We can only advise and investigate issues on the public highway. Private accesses, such as driveways adjoining the public highway and unadopted roads are the responsibility of the land owner, not the County Council.
More information is available at http://www.dorsetforyou.com/roads/trafficmanagement
Speed is a significant factor in about one third of road accidents in the United Kingdom. This is particularly so in urban areas, where speeding vehicles can adversely affect the quality of life of many communities.
Speed limits are introduced to ensure greater road safety.
Measures for influencing the speed of vehicles generally fall into two categories, legislative and physical. Speed limits fall into the first category whereas traffic calming devices would fall into the second. Comprehensive information on the speed limits that you would expect to come across on the different category of road is given in chart form in The Highway Code.

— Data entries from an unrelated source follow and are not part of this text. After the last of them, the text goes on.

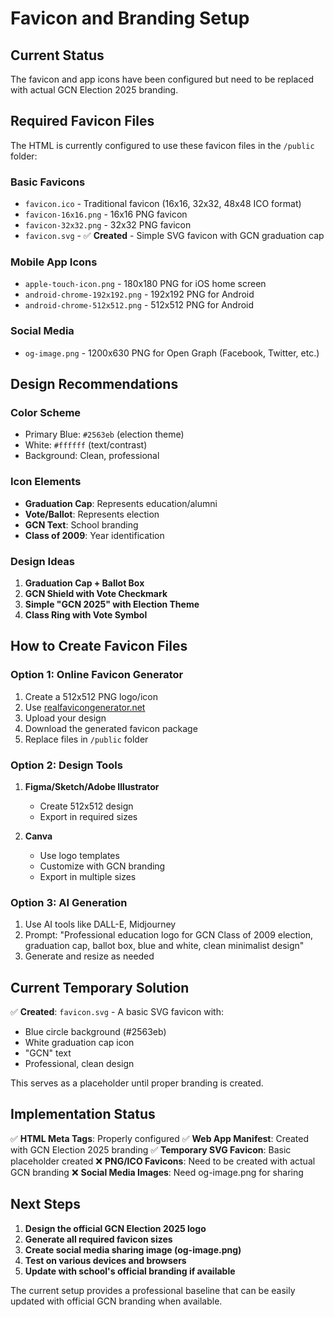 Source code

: # Favicon and Branding Setup

## Current Status
The favicon and app icons have been configured but need to be replaced with actual GCN Election 2025 branding.

## Required Favicon Files

The HTML is currently configured to use these favicon files in the `/public` folder:

### Basic Favicons
- `favicon.ico` - Traditional favicon (16x16, 32x32, 48x48 ICO format)
- `favicon-16x16.png` - 16x16 PNG favicon
- `favicon-32x32.png` - 32x32 PNG favicon
- `favicon.svg` - ✅ **Created** - Simple SVG favicon with GCN graduation cap

### Mobile App Icons
- `apple-touch-icon.png` - 180x180 PNG for iOS home screen
- `android-chrome-192x192.png` - 192x192 PNG for Android
- `android-chrome-512x512.png` - 512x512 PNG for Android

### Social Media
- `og-image.png` - 1200x630 PNG for Open Graph (Facebook, Twitter, etc.)

## Design Recommendations

### Color Scheme
- Primary Blue: `#2563eb` (election theme)
- White: `#ffffff` (text/contrast)
- Background: Clean, professional

### Icon Elements
- **Graduation Cap**: Represents education/alumni
- **Vote/Ballot**: Represents election
- **GCN Text**: School branding
- **Class of 2009**: Year identification

### Design Ideas
1. **Graduation Cap + Ballot Box**
2. **GCN Shield with Vote Checkmark**
3. **Simple "GCN 2025" with Election Theme**
4. **Class Ring with Vote Symbol**

## How to Create Favicon Files

### Option 1: Online Favicon Generator
1. Create a 512x512 PNG logo/icon
2. Use [realfavicongenerator.net](https://realfavicongenerator.net)
3. Upload your design
4. Download the generated favicon package
5. Replace files in `/public` folder

### Option 2: Design Tools
1. **Figma/Sketch/Adobe Illustrator**
   - Create 512x512 design
   - Export in required sizes
   
2. **Canva**
   - Use logo templates
   - Customize with GCN branding
   - Export in multiple sizes

### Option 3: AI Generation
1. Use AI tools like DALL-E, Midjourney
2. Prompt: "Professional education logo for GCN Class of 2009 election, graduation cap, ballot box, blue and white, clean minimalist design"
3. Generate and resize as needed

## Current Temporary Solution

✅ **Created**: `favicon.svg` - A basic SVG favicon with:
- Blue circle background (#2563eb)
- White graduation cap icon
- "GCN" text
- Professional, clean design

This serves as a placeholder until proper branding is created.

## Implementation Status

✅ **HTML Meta Tags**: Properly configured
✅ **Web App Manifest**: Created with GCN Election 2025 branding
✅ **Temporary SVG Favicon**: Basic placeholder created
❌ **PNG/ICO Favicons**: Need to be created with actual GCN branding
❌ **Social Media Images**: Need og-image.png for sharing

## Next Steps

1. **Design the official GCN Election 2025 logo**
2. **Generate all required favicon sizes**
3. **Create social media sharing image (og-image.png)**
4. **Test on various devices and browsers**
5. **Update with school's official branding if available**

The current setup provides a professional baseline that can be easily updated with official GCN branding when available.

Getting a speed limit lowered, raised or extended
If you would like a speed limit to be lowered, raised or extended, please contact your local Council. Your request will then be assessed based on the nationally agreed criteria .

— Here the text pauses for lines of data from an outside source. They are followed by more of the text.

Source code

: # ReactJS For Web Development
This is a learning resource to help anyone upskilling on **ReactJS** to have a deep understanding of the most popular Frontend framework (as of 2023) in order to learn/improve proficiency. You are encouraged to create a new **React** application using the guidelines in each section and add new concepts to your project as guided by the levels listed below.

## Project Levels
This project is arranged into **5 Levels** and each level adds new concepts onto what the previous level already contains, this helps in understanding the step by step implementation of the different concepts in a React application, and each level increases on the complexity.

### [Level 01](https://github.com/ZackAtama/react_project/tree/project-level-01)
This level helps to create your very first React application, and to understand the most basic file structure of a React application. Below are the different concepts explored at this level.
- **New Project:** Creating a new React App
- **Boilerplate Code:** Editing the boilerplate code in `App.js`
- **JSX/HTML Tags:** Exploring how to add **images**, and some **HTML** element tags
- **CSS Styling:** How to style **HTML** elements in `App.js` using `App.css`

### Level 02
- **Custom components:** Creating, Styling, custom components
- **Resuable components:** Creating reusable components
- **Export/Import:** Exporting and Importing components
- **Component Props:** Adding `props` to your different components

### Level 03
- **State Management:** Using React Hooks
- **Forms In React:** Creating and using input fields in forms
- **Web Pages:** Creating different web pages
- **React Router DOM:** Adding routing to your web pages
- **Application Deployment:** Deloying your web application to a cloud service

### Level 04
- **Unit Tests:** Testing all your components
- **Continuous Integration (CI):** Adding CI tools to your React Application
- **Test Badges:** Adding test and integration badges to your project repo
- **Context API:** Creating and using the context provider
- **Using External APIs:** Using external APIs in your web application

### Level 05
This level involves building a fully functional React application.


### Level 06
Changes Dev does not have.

The police view on a change to a speed limit is important and will be sought. Account should also be taken of the characteristics of the road, such as its alignment, the level of activity alongside the road, the accident record and the degree of severance caused to a community by the speed of vehicles.
In urban areas, speed limits should fit into a rational and easily understood hierarchy if they are to be observed by drivers. Before deciding to change an existing speed limit the Highway Authority must consider all the relevant factors such as;
- expected accident savings.
- improvement to the environment.
- improvement in amenities.
- reduction in public anxiety.
- improved facilities for vulnerable road users.
- delays to traffic.
- costs of implementation.
- costs of engineering measures and their maintenance.
- costs of enforcement, especially where the speed limit is regarded as unreasonable by drivers.
If it is considered that a change in the speed limit is warranted then a new Speed limit Order has to be made. This involves a statutory legal process that can take up to 9 months to complete.
Please note that if the road in question has a system of street lighting on it with no speed limit repeater signs the road is already subject to 30mph and as such the Highway Authority is not permitted to place 30mph repeater signs on it. The system of street lighting in a built up area is deemed to be sufficient evidence of a 30mph limit.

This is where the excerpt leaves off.